Hoy, las instituciones ciudadanas del Estado de Chile no han podido ejercer con propiedad su rol frente a constantes abusos y atropellos cometidos por sacerdotes y dignatarios de San Pedro, en contra de menores de edad y de otras víctimas indefensas (casos Karadima, O’Reilly, Joannon, etc.). La jerarquía católica se encarga de neutralizar acciones punitivas y de camuflar a los hechores en sus laberintos conventuales, hurtándolos a la faz pública y al juicio comunitario, mientras personeros de la derecha ultramontana defienden, con su habitual cinismo calculador, la comisión de tales felonías, restándoles importancia o sencillamente negándolas, bajo el expediente de tratarse de injusticias o despropósitos infligidos a estos supuestos “siervos de Dios”, mediante “pruebas antojadizas e insuficientes, de claro sesgo político”.

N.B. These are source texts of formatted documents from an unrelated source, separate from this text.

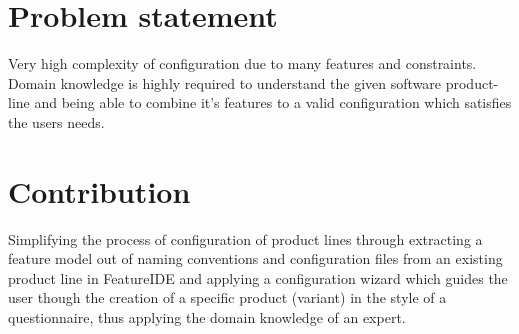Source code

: \section*{Problem statement}
Very high complexity of configuration due to many features and constraints. Domain knowledge is highly required to understand the given software product-line and being able to combine it's features to a valid configuration which satisfies the users needs.

\section*{Contribution}

Simplifying the process of configuration of product lines through extracting a feature model out of naming conventions and configuration files from an existing product line in FeatureIDE and applying a configuration wizard which guides the user though the creation of a specific product (variant) in the style of a questionnaire, thus applying the domain knowledge of an expert.


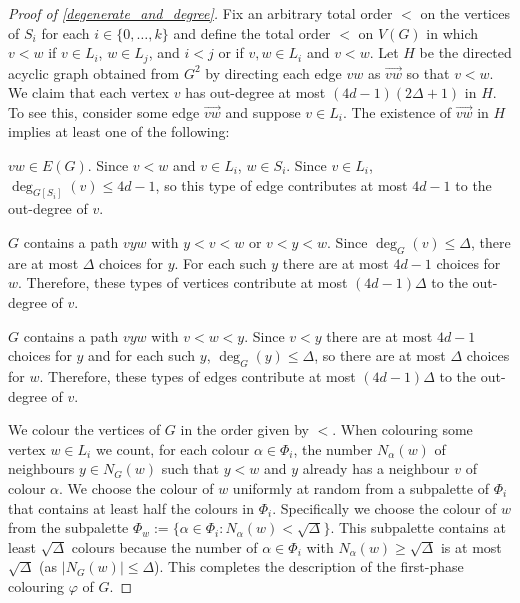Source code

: \documentclass[kpfonts]{patmorin}
\begin{document}
\begin{proof}[Proof of \cref{degenerate_and_degree}]
  Fix an arbitrary total order $<$ on the vertices of $S_i$ for each $i\in\{0,\ldots,k\}$ and define the total order $<$ on $V(G)$ in which $v <w$ if $v\in L_i$, $w\in L_j$, and $i<j$ or if $v,w\in L_i$ and $v<w$.  Let $H$ be the directed acyclic graph obtained from $G^2$ by directing each edge $vw$ as $\overrightarrow{vw}$ so that $v<w$.  We claim that each vertex $v$ has out-degree at most $(4d-1)(2\Delta+1)$ in $H$.  To see this, consider some edge $\overrightarrow{vw}$ and suppose $v\in L_i$.  The existence of $\overrightarrow{vw}$ in $H$ implies at least one of the following:
  \begin{compactenum}
    \item $vw\in E(G)$.  Since $v<w$ and $v\in L_i$, $w\in S_i$.  Since $v\in L_i$, $\deg_{G[S_i]}(v)\le 4d-1$, so this type of edge contributes at most $4d-1$ to the out-degree of $v$.
    \item $G$ contains a path $vyw$ with $y < v < w$ or $v < y < w$.  Since $\deg_G(v)\le\Delta$, there are at most $\Delta$ choices for $y$.  For each such $y$ there are at most $4d-1$ choices for $w$.  Therefore, these types of vertices contribute at most $(4d-1)\Delta$ to the out-degree of $v$.
    \item $G$ contains a path $vyw$ with $v < w < y$.  Since $v<y$ there are at most $4d-1$ choices for $y$ and for each such $y$, $\deg_G(y)\le\Delta$, so there are at most $\Delta$ choices for $w$.  Therefore, these types of edges contribute at most $(4d-1)\Delta$ to the out-degree of $v$.
  \end{compactenum}
  We colour the vertices of $G$ in the order given by $<$.  When colouring some vertex $w\in L_i$ we count, for each colour $\alpha\in \Phi_i$, the number $N_\alpha(w)$ of neighbours $y\in N_G(w)$ such that $y < w$ and $y$ already has a neighbour $v$ of colour $\alpha$.  We choose the colour of $w$ uniformly at random from a subpalette of $\Phi_i$ that contains at least half the colours in $\Phi_i$.  Specifically we choose the colour of $w$ from the subpalette $\Phi_w:=\{\alpha\in\Phi_i: N_{\alpha}(w)<\sqrt{\Delta}\}$.  This subpalette contains at least $\sqrt{\Delta}$ colours because the number of $\alpha\in\Phi_i$ with $N_\alpha(w)\ge \sqrt{\Delta}$ is at most $\sqrt{\Delta}$ (as $|N_G(w)|\leq \Delta$).
  This completes the description of the first-phase colouring $\varphi$ of $G$.


\end{proof}
\end{document}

Por un lado, el italiano arzobispo Ezzati ampara, aunque sea por evidente omisión elusiva, a los abusadores; por otro, denuncia y ataca a los escasos sacerdotes que han asumido su ministerio como vocación de asistencia, material y espiritual, a los menesterosos, a esos pobres que amó Cristo por sobre todas las cosas, en un país donde la desigualdad alcanza ribetes escandalosos. Resulta patética la consiguiente manipulación del paradigma del padre Alberto Hurtado, a quien se presenta y ensalza como curita bonachón y santo milagrero, neutralizando su actitud permanente de denuncia social y política, expresada con valentía ante los políticos y empresarios de su época.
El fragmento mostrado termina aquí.